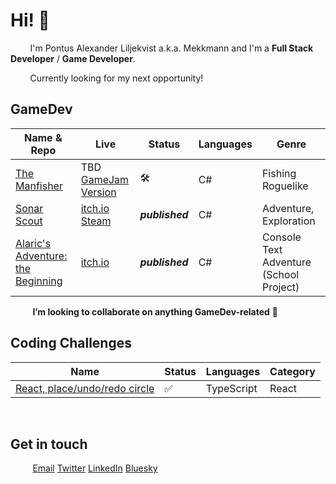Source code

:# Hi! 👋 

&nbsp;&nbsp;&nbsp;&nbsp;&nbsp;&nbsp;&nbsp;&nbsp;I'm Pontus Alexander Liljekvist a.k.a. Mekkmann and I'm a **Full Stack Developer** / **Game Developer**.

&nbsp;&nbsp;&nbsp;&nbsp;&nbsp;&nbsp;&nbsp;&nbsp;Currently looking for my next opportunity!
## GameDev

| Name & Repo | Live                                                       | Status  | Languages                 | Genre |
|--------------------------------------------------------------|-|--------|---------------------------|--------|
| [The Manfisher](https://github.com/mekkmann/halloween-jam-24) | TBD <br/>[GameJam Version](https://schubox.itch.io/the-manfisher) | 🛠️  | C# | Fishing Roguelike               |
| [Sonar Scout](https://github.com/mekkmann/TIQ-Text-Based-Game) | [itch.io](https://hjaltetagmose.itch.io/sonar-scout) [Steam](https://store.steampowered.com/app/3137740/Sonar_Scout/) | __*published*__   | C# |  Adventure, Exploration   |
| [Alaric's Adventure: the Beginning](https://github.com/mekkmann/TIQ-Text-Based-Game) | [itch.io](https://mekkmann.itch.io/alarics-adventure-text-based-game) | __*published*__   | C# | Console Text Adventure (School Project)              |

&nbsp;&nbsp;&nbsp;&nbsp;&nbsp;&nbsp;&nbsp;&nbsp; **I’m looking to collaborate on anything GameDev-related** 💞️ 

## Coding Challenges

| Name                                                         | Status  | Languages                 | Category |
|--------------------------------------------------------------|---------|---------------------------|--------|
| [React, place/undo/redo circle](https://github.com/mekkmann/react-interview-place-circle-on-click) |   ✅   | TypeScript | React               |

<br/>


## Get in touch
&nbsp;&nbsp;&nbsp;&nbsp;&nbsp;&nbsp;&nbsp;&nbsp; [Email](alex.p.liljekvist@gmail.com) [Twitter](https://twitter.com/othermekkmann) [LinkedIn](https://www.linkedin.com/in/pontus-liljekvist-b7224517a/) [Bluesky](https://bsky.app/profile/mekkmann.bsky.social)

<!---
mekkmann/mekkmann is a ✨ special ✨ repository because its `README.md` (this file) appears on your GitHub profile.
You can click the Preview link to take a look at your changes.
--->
== == ==
> **Directions for this task**: Without the pictures, restate each entry exactly.

> **Exercise response**:
Source code

:# Hi! 👋 

&nbsp;&nbsp;&nbsp;&nbsp;&nbsp;&nbsp;&nbsp;&nbsp;I'm Pontus Alexander Liljekvist a.k.a. Mekkmann and I'm a **Full Stack Developer** / **Game Developer**.

&nbsp;&nbsp;&nbsp;&nbsp;&nbsp;&nbsp;&nbsp;&nbsp;Currently looking for my next opportunity!
## GameDev

| Name & Repo | Live                                                       | Status  | Languages                 | Genre |
|--------------------------------------------------------------|-|--------|---------------------------|--------|
| [The Manfisher](https://github.com/mekkmann/halloween-jam-24) | TBD <br/>[GameJam Version](https://schubox.itch.io/the-manfisher) | 🛠️  | C# | Fishing Roguelike               |
| [Sonar Scout](https://github.com/mekkmann/TIQ-Text-Based-Game) | [itch.io](https://hjaltetagmose.itch.io/sonar-scout) [Steam](https://store.steampowered.com/app/3137740/Sonar_Scout/) | __*published*__   | C# |  Adventure, Exploration   |
| [Alaric's Adventure: the Beginning](https://github.com/mekkmann/TIQ-Text-Based-Game) | [itch.io](https://mekkmann.itch.io/alarics-adventure-text-based-game) | __*published*__   | C# | Console Text Adventure (School Project)              |

&nbsp;&nbsp;&nbsp;&nbsp;&nbsp;&nbsp;&nbsp;&nbsp; **I’m looking to collaborate on anything GameDev-related** 💞️ 

## Coding Challenges

| Name                                                         | Status  | Languages                 | Category |
|--------------------------------------------------------------|---------|---------------------------|--------|
| [React, place/undo/redo circle](https://github.com/mekkmann/react-interview-place-circle-on-click) |   ✅   | TypeScript | React               |

<br/>


## Get in touch
&nbsp;&nbsp;&nbsp;&nbsp;&nbsp;&nbsp;&nbsp;&nbsp; [Email](alex.p.liljekvist@gmail.com) [Twitter](https://twitter.com/othermekkmann) [LinkedIn](https://www.linkedin.com/in/pontus-liljekvist-b7224517a/) [Bluesky](https://bsky.app/profile/mekkmann.bsky.social)

<!---
mekkmann/mekkmann is a ✨ special ✨ repository because its `README.md` (this file) appears on your GitHub profile.
You can click the Preview link to take a look at your changes.
--->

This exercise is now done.